[Stored data entries]
-.-.-

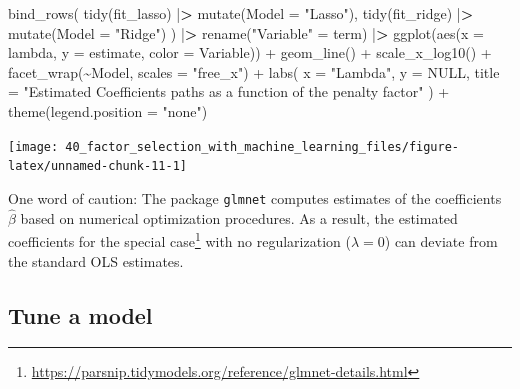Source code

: \documentclass[
]{book}
\newenvironment{Shaded}{\begin{snugshade}}{\end{snugshade}}
\newcommand{\AttributeTok}[1]{\textcolor[rgb]{0.61,0.61,0.61}{#1}}
\newcommand{\ConstantTok}[1]{\textcolor[rgb]{0,0,0}{#1}}
\newcommand{\ErrorTok}[1]{\textcolor[rgb]{0.14,0.14,0.14}{\textbf{#1}}}
\newcommand{\FunctionTok}[1]{\textcolor[rgb]{0,0,0}{#1}}
\newcommand{\NormalTok}[1]{#1}
\newcommand{\OtherTok}[1]{\textcolor[rgb]{0.37,0.37,0.37}{#1}}
\newcommand{\SpecialCharTok}[1]{\textcolor[rgb]{0,0,0}{#1}}
\newcommand{\StringTok}[1]{\textcolor[rgb]{0.5,0.5,0.5}{#1}}
\renewcommand{\href}[2]{#2\footnote{\url{#1}}}
\begin{document}
\begin{Shaded}
\begin{Highlighting}[]
\FunctionTok{bind\_rows}\NormalTok{(}
  \FunctionTok{tidy}\NormalTok{(fit\_lasso) }\SpecialCharTok{|}\ErrorTok{\textgreater{}} \FunctionTok{mutate}\NormalTok{(}\AttributeTok{Model =} \StringTok{"Lasso"}\NormalTok{),}
  \FunctionTok{tidy}\NormalTok{(fit\_ridge) }\SpecialCharTok{|}\ErrorTok{\textgreater{}} \FunctionTok{mutate}\NormalTok{(}\AttributeTok{Model =} \StringTok{"Ridge"}\NormalTok{)}
\NormalTok{) }\SpecialCharTok{|}\ErrorTok{\textgreater{}}
  \FunctionTok{rename}\NormalTok{(}\StringTok{"Variable"} \OtherTok{=}\NormalTok{ term) }\SpecialCharTok{|}\ErrorTok{\textgreater{}}
  \FunctionTok{ggplot}\NormalTok{(}\FunctionTok{aes}\NormalTok{(}\AttributeTok{x =}\NormalTok{ lambda, }\AttributeTok{y =}\NormalTok{ estimate, }\AttributeTok{color =}\NormalTok{ Variable)) }\SpecialCharTok{+}
  \FunctionTok{geom\_line}\NormalTok{() }\SpecialCharTok{+}
  \FunctionTok{scale\_x\_log10}\NormalTok{() }\SpecialCharTok{+}
  \FunctionTok{facet\_wrap}\NormalTok{(}\SpecialCharTok{\textasciitilde{}}\NormalTok{Model, }\AttributeTok{scales =} \StringTok{"free\_x"}\NormalTok{) }\SpecialCharTok{+}
  \FunctionTok{labs}\NormalTok{(}
    \AttributeTok{x =} \StringTok{"Lambda"}\NormalTok{, }\AttributeTok{y =} \ConstantTok{NULL}\NormalTok{,}
    \AttributeTok{title =} \StringTok{"Estimated Coefficients paths as a}
\StringTok{    function of the penalty factor"}
\NormalTok{  ) }\SpecialCharTok{+}
  \FunctionTok{theme}\NormalTok{(}\AttributeTok{legend.position =} \StringTok{"none"}\NormalTok{)}
\end{Highlighting}
\end{Shaded}

\begin{center}\texttt{[image: 40\_factor\_selection\_with\_machine\_learning\_files/figure-latex/unnamed-chunk-11-1]} \end{center}

One word of caution: The package \texttt{glmnet} computes estimates of the coefficients \(\hat\beta\) based on numerical optimization procedures.
As a result, the estimated coefficients for the \href{https://parsnip.tidymodels.org/reference/glmnet-details.html}{special case} with no regularization (\(\lambda = 0\)) can deviate from the standard OLS estimates.

\hypertarget{tune-a-model}{%
\subsection{Tune a model}\label{tune-a-model}}
\end{document}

-.-.-

> [Instructions for the task] Show every line from the entries above in which the word "ConstantTok" appears.

> [Output of the exercise]
\newcommand{\ConstantTok}[1]{\textcolor[rgb]{0,0,0}{#1}}
    \AttributeTok{x =} \StringTok{"Lambda"}\NormalTok{, }\AttributeTok{y =} \ConstantTok{NULL}\NormalTok{,}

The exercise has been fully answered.